PCNL is a well-established procedure for removing kidney or upper ureter stones by making a small incision in the flank. During the procedure, a guide wire is passed through the incision into the kidney and a passage is created around it by dilatation. A nephroscope is then passed through the passage to visualize and remove the stones. The main advantage of this approach is that only a small incision is made, and the stones can be removed in the same sitting. The success rate of clearance of stones with this procedure ranges from 90 to 95%.

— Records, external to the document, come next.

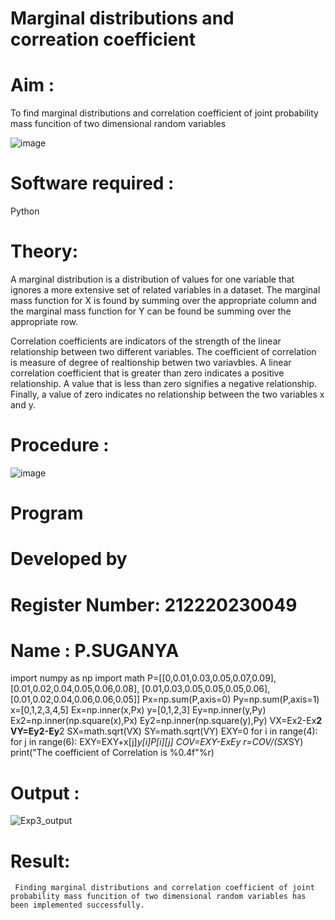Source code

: # Marginal distributions and correation coefficient  

# Aim : 

To find marginal distributions and correlation coefficient of joint probability mass funcition of two dimensional random variables

![image](https://user-images.githubusercontent.com/104613195/168222062-bb7dec1f-f115-4669-8b4c-58283af8ccf3.png)

# Software required :  

Python

# Theory:

A marginal distribution is a distribution of values for one variable that ignores a more extensive set of related variables in a dataset.
The marginal mass function for X is found by summing over the appropriate column and the marginal mass function
for Y can be found be summing over the appropriate row.

Correlation coefficients are indicators of the strength of the linear relationship between two different variables. The coefficient of correlation is measure of degree of realtionship betwen two variavbles. A linear correlation coefficient that is greater than zero indicates a positive relationship. A value that is less than zero signifies a negative relationship. Finally, a value of zero indicates no relationship between the two variables x and y.  



# Procedure :
![image](https://user-images.githubusercontent.com/104613195/168220332-09383cb4-a7ac-4526-b547-fc522ca53227.png)



# Program

# Developed by
# Register Number: 212220230049
# Name           : P.SUGANYA

import numpy as np
import math
P=[[0,0.01,0.03,0.05,0.07,0.09],
   [0.01,0.02,0.04,0.05,0.06,0.08],
   [0.01,0.03,0.05,0.05,0.05,0.06],
   [0.01,0.02,0.04,0.06,0.06,0.05]]
Px=np.sum(P,axis=0)
Py=np.sum(P,axis=1)
x=[0,1,2,3,4,5]
Ex=np.inner(x,Px)
y=[0,1,2,3]
Ey=np.inner(y,Py)
Ex2=np.inner(np.square(x),Px)
Ey2=np.inner(np.square(y),Py)
VX=Ex2-Ex**2
VY=Ey2-Ey**2
SX=math.sqrt(VX)
SY=math.sqrt(VY)
EXY=0
for i in range(4):
    for j in range(6):
        EXY=EXY+x[j]*y[i]*P[i][j]
COV=EXY-Ex*Ey
r=COV/(SX*SY)
print("The coefficient of Correlation is  %0.4f"%r)



# Output : 

![Exp3_output](https://user-images.githubusercontent.com/77089743/168961085-03a29f71-d667-4318-b497-e20463bbc117.PNG)


# Result:
     Finding marginal distributions and correlation coefficient of joint probability mass funcition of two dimensional random variables has been implemented successfully.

This surgery is recommended for patients with kidney stones larger than 2 cm, upper ureteric stones bigger than 1 cm, or stones found in the lower pole of the kidney that cannot be effectively treated with other modalities. The procedure is commonly performed under general anesthesia, and the patient usually stays in the hospital for 2 to 3 days post-surgery. The patient may have a drainage tube and a urethral catheter for a day or two and may experience urine leakage from the flank site for a day following the removal of the flank drainage tube.

Complications associated with this procedure include bleeding and infection, sometimes requiring a blood transfusion. Rare complications include persistent uncontrolled bleeding, which may require secondary procedures or even a nephrectomy, and pneumothorax or fluid accumulation in the thorax. The time for a patient to return to work would depend on the magnitude of the stone burden and the number of tracts made. The contraindications for this procedure are bleeding disorders and pregnancy. Dietary changes and medications may be recommended by the doctor, and a high-fiber diet with avoidance of high-calorie foods is generally recommended.